* RECORDS FOR THIS EXERCISE
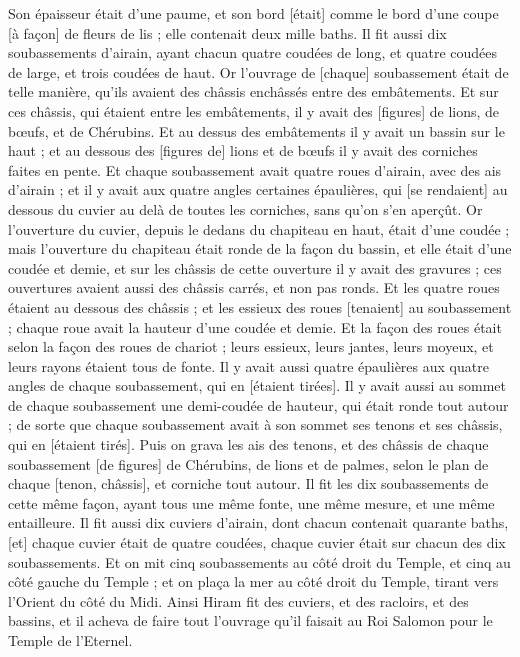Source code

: \begin{multicols}{2}
Son épaisseur était d'une paume, et son bord [était] comme le bord d'une coupe [à façon] de fleurs de lis ; elle contenait deux mille baths.
Il fit aussi dix soubassements d'airain, ayant chacun quatre coudées de long, et quatre coudées de large, et trois coudées de haut.
Or l'ouvrage de [chaque] soubassement était de telle manière, qu'ils avaient des châssis enchâssés entre des embâtements.
Et sur ces châssis, qui étaient entre les embâtements, il y avait des [figures] de lions, de bœufs, et de Chérubins. Et au dessus des embâtements il y avait un bassin sur le haut ; et au dessous des [figures de] lions et de bœufs il y avait des corniches faites en pente.
Et chaque soubassement avait quatre roues d'airain, avec des ais d'airain ; et il y avait aux quatre angles certaines épaulières, qui [se rendaient] au dessous du cuvier au delà de toutes les corniches, sans qu'on s'en aperçût.
Or l'ouverture du cuvier, depuis le dedans du chapiteau en haut, était d'une coudée ; mais l'ouverture du chapiteau était ronde de la façon du bassin, et elle était d'une coudée et demie, et sur les châssis de cette ouverture il y avait des gravures ; ces ouvertures avaient aussi des châssis carrés, et non pas ronds.
Et les quatre roues étaient au dessous des châssis ; et les essieux des roues [tenaient] au soubassement ; chaque roue avait la hauteur d'une coudée et demie.
Et la façon des roues était selon la façon des roues de chariot ; leurs essieux, leurs jantes, leurs moyeux, et leurs rayons étaient tous de fonte.
Il y avait aussi quatre épaulières aux quatre angles de chaque soubassement, qui en [étaient tirées].
Il y avait aussi au sommet de chaque soubassement une demi-coudée de hauteur, qui était ronde tout autour ; de sorte que chaque soubassement avait à son sommet ses tenons et ses châssis, qui en [étaient tirés].
Puis on grava les ais des tenons, et des châssis de chaque soubassement [de figures] de Chérubins, de lions et de palmes, selon le plan de chaque [tenon, châssis], et corniche tout autour.
Il fit les dix soubassements de cette même façon, ayant tous une même fonte, une même mesure, et une même entailleure.
Il fit aussi dix cuviers d'airain, dont chacun contenait quarante baths, [et] chaque cuvier était de quatre coudées, chaque cuvier était sur chacun des dix soubassements.
Et on mit cinq soubassements au côté droit du Temple, et cinq au côté gauche du Temple ; et on plaça la mer au côté droit du Temple, tirant vers l'Orient du côté du Midi.
Ainsi Hiram fit des cuviers, et des racloirs, et des bassins, et il acheva de faire tout l'ouvrage qu'il faisait au Roi Salomon pour le Temple de l'Eternel.

\end{multicols}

* REQUIRED ACTION
What is wanted is the listing, written out exactly, with each picture removed.

* RESULT FOR THIS TASK
Source code

: \begin{multicols}{2}
Son épaisseur était d'une paume, et son bord [était] comme le bord d'une coupe [à façon] de fleurs de lis ; elle contenait deux mille baths.
Il fit aussi dix soubassements d'airain, ayant chacun quatre coudées de long, et quatre coudées de large, et trois coudées de haut.
Or l'ouvrage de [chaque] soubassement était de telle manière, qu'ils avaient des châssis enchâssés entre des embâtements.
Et sur ces châssis, qui étaient entre les embâtements, il y avait des [figures] de lions, de bœufs, et de Chérubins. Et au dessus des embâtements il y avait un bassin sur le haut ; et au dessous des [figures de] lions et de bœufs il y avait des corniches faites en pente.
Et chaque soubassement avait quatre roues d'airain, avec des ais d'airain ; et il y avait aux quatre angles certaines épaulières, qui [se rendaient] au dessous du cuvier au delà de toutes les corniches, sans qu'on s'en aperçût.
Or l'ouverture du cuvier, depuis le dedans du chapiteau en haut, était d'une coudée ; mais l'ouverture du chapiteau était ronde de la façon du bassin, et elle était d'une coudée et demie, et sur les châssis de cette ouverture il y avait des gravures ; ces ouvertures avaient aussi des châssis carrés, et non pas ronds.
Et les quatre roues étaient au dessous des châssis ; et les essieux des roues [tenaient] au soubassement ; chaque roue avait la hauteur d'une coudée et demie.
Et la façon des roues était selon la façon des roues de chariot ; leurs essieux, leurs jantes, leurs moyeux, et leurs rayons étaient tous de fonte.
Il y avait aussi quatre épaulières aux quatre angles de chaque soubassement, qui en [étaient tirées].
Il y avait aussi au sommet de chaque soubassement une demi-coudée de hauteur, qui était ronde tout autour ; de sorte que chaque soubassement avait à son sommet ses tenons et ses châssis, qui en [étaient tirés].
Puis on grava les ais des tenons, et des châssis de chaque soubassement [de figures] de Chérubins, de lions et de palmes, selon le plan de chaque [tenon, châssis], et corniche tout autour.
Il fit les dix soubassements de cette même façon, ayant tous une même fonte, une même mesure, et une même entailleure.
Il fit aussi dix cuviers d'airain, dont chacun contenait quarante baths, [et] chaque cuvier était de quatre coudées, chaque cuvier était sur chacun des dix soubassements.
Et on mit cinq soubassements au côté droit du Temple, et cinq au côté gauche du Temple ; et on plaça la mer au côté droit du Temple, tirant vers l'Orient du côté du Midi.
Ainsi Hiram fit des cuviers, et des racloirs, et des bassins, et il acheva de faire tout l'ouvrage qu'il faisait au Roi Salomon pour le Temple de l'Eternel.

\end{multicols}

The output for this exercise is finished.